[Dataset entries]
- - -

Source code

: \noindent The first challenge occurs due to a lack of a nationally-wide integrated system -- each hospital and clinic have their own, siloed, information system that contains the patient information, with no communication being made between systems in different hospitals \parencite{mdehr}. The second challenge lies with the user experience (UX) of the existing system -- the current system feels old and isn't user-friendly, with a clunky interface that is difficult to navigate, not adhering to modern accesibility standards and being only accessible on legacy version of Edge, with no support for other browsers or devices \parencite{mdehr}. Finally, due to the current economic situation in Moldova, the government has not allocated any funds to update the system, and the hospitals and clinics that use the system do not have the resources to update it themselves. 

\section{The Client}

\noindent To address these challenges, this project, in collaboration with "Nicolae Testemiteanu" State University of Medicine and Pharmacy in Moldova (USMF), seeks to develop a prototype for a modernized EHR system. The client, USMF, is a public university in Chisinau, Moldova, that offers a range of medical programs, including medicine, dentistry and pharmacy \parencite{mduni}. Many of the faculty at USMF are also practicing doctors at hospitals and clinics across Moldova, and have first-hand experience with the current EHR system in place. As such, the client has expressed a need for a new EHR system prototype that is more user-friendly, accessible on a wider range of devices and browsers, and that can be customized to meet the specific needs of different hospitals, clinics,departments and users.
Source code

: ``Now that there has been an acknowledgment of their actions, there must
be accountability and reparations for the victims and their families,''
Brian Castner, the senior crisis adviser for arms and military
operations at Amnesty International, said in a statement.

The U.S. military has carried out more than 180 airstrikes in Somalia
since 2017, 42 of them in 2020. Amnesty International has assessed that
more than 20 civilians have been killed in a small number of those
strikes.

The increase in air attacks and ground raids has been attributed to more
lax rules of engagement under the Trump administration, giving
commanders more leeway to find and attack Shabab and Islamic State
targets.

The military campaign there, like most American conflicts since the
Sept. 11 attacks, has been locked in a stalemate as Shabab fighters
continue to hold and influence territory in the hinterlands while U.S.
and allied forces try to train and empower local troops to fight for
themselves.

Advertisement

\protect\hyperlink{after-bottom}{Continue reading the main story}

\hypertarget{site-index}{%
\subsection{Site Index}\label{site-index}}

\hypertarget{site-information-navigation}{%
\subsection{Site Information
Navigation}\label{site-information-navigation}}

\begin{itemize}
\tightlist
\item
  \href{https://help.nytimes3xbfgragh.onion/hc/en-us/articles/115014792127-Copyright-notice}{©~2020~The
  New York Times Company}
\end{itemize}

- - -

WORK INSTRUCTIONS: Check each line of the entries above for the string "index", and return those that contain it.

RESULT:
\hypertarget{site-index}{%
\subsection{Site Index}\label{site-index}}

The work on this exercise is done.